If you died tomorrow, would climate change grind to a halt?
Well, there you have it.
OK, I’ll put that a little less obliquely.
If you died tomorrow, your carbon footprint would reduce to zero, right? Would the fact of your utter negation, on the carbon emissions front, be enough to avert future environmental disaster?
Not likely, missus.
And that just about sums up the futility of acting individually in the face of what is a huge and universal problem.
Even if all the people who care deeply about climate change took themselves off the planet, it wouldn’t be enough. We have a massive, collective problem and our response must be massive, and collective, or we’re screwed.
Which is why the tactics of the Scottish Green Party, with its focus on the narrow forum of Holyrood, tinkering round the edges of political decisions that have already been taken by more powerful parliamentary forces than them, and personal actions, such as replacing traditional tungsten light bulbs with low energy ones, can be so frustrating.
The fact that the party failed to endorse the SSP’s Free Public Transport policy, combating it with a messy hotpotch of stuff about re-regulation of the buses and more investment in public transport, suggests that the Greens may be more interested in the Greens than the planet.
So is there any common ground between us and the Scottish Greens?
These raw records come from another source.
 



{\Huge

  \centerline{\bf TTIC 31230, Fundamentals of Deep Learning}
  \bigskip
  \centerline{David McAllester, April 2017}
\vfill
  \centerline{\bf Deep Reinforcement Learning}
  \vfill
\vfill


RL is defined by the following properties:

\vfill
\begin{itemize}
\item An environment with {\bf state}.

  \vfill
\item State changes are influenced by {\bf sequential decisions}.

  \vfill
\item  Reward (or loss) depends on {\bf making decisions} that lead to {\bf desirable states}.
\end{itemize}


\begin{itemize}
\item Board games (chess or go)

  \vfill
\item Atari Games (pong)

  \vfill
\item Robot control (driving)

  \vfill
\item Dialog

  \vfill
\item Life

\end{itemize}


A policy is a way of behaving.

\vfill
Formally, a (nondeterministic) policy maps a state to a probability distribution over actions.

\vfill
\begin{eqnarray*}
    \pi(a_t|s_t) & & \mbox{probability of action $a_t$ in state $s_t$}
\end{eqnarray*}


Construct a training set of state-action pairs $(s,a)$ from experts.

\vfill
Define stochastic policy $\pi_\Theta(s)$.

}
There is, but its limited.
We’re shoulder to shoulder against the needless and costly construction of yet more motorways, we want the junk food pushers out of our schools and off our tellies, and we surely all support their latest mission to see every home in Scotland properly and freely insulated.
But otherwise, the socialist approach to green politics is quite different from that of the Scottish Greens.
Our approach is informed by our belief in collective action.
Take the Free Public Transport policy, where buses, trains and ferries would be subsidised to the hilt, using tax-payers’ money, so that members of the public, including taxpayers, could get around sustainably and for free.
It is a policy based on the idea that we all pull together, and find a solution that works.
And for a solution to work, it must include everyone, including those who are isolated, on low incomes, less physically able, young, old, non-UK passport holding…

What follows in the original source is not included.